Les sanctions encourues
Le défaut de vérification expose à la fermeture administrative en cas d'avis défavorable de la commission de sécurité, ainsi qu'à des poursuites pénales en cas d'accident causé par un équipement non vérifié.
| Manquement | Sanction | Texte |
|---|---|---|
| Avis défavorable de la commission de sécurité | Fermeture administrative jusqu'à mise en conformité | Art. L.143-3 CCH |
| Défaut de vérification électrique | Amende 1 500 € + responsabilité en cas d'accident | Art. R.4226-16 + R.4741-1 C. trav. |
| Défaut de VGP appareil de levage | Amende 1 500 à 7 500 € | Art. R.4323-23 C. trav. |
| Défaut de contrôle d'étanchéité fluides frigorigènes | Amende et immobilisation par la DREAL | Règl. UE 2024/573 + R.543-79 C. env. |
| Accident grave causé par un équipement non vérifié | Faute inexcusable + condamnation pénale du gérant | Art. L.452-1 CSS + Art. 121-3 C. pénal |
Les organismes de contrôle
La commission de sécurité est l'autorité principale pour la sécurité incendie : elle visite périodiquement les ERP des quatre premières catégories selon une fréquence fixée par le règlement de sécurité ERP. Pour la 5e catégorie, il n'y a pas de visite périodique obligatoire mais l'exploitant peut être mis en demeure si des non-conformités graves sont signalées (article PE 4 §3).

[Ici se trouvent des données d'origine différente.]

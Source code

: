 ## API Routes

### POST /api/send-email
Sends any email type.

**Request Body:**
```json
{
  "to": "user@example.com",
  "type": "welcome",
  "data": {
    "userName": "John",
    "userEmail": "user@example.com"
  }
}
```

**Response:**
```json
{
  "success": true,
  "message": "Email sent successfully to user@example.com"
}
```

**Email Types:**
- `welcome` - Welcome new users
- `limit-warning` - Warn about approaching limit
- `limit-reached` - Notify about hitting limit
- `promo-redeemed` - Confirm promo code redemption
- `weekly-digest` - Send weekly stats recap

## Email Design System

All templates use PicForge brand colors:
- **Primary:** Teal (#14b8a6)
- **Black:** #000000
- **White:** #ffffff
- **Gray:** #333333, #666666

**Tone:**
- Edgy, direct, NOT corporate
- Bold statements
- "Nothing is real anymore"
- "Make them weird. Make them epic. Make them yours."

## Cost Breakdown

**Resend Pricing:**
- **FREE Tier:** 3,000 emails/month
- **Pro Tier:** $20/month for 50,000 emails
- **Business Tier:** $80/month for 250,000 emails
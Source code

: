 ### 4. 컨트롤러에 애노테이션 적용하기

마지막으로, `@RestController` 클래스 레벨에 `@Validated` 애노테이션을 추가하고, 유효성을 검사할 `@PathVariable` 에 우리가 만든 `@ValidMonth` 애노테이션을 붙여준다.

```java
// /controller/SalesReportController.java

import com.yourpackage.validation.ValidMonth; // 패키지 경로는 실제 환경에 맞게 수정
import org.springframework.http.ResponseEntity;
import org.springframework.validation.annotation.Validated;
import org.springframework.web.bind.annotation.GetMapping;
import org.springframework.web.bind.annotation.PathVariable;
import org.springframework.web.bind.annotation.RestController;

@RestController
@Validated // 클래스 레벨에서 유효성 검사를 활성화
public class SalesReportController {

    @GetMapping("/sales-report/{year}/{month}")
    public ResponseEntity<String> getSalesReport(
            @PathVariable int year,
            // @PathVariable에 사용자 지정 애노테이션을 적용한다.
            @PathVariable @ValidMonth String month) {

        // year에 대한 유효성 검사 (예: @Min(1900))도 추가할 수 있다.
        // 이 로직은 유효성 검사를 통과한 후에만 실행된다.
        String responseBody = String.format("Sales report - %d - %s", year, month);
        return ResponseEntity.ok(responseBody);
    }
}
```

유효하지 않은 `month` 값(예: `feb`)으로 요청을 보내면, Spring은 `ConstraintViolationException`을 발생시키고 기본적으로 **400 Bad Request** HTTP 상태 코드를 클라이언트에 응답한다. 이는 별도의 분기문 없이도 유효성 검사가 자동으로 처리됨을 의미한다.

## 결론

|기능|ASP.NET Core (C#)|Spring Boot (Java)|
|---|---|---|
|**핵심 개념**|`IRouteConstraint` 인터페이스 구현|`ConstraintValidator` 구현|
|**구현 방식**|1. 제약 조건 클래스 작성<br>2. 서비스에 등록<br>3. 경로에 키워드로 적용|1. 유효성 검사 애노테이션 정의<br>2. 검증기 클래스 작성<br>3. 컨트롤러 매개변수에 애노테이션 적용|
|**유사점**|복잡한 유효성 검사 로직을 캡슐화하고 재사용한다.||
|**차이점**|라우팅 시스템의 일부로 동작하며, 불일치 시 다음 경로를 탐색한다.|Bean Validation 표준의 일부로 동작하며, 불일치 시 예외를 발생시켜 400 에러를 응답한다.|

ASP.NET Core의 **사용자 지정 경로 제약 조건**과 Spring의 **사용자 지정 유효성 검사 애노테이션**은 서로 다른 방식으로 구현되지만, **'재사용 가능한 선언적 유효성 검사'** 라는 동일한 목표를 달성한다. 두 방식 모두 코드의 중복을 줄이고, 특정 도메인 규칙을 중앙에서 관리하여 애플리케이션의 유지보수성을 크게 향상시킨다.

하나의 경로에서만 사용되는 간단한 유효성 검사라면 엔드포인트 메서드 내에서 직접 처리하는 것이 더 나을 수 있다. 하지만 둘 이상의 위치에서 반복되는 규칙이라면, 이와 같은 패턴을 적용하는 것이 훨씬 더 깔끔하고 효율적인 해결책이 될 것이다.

L'inspection du travail vérifie les obligations relevant du Code du travail — installation électrique sous l'angle salariés, exercices d'évacuation, VGP. La DREAL contrôle les équipements contenant des fluides frigorigènes. La mairie peut diligenter un contrôle ad hoc d'un ERP de 5e catégorie.
Les vérifications elles-mêmes sont assurées par des organismes agréés ou des personnes qualifiées : APAVE, Bureau Veritas, SOCOTEC, Dekra, Qualigaz et bureaux de contrôle locaux pour les vérifications réglementaires ; entreprises certifiées pour la maintenance et l'entretien.
Comment Normy gère ce sujet
Normy tient le calendrier complet des contrôles périodiques de l'établissement. Chaque équipement déclaré (extincteurs, alarme, électricité, gaz, désenfumage, BAES, portes coupe-feu, SSI, hottes, ascenseur, chambres froides, monte-charges) et chaque obligation récurrente (exercice d'évacuation, recyclage de la formation incendie) est associé à sa périodicité réglementaire. Les rappels d'échéance partent à 60, 30 et 7 jours avant la date butoir.
Le registre de sécurité est tenu en numérique : chaque rapport de vérification est rattaché à son équipement, daté, indexé. L'export PDF horodaté reproduit le sommaire et chaque rapport, présentable directement à la commission de sécurité ou aux pompiers.
Pour les tâches que l'exploitant tient lui-même — test visuel mensuel et test d'autonomie semestriel des BAES, exercice d'évacuation, ramonage, nettoyage hebdomadaire des filtres de hotte — des rappels récurrents apparaissent dans le récapitulatif hebdomadaire, sans saisie manuelle.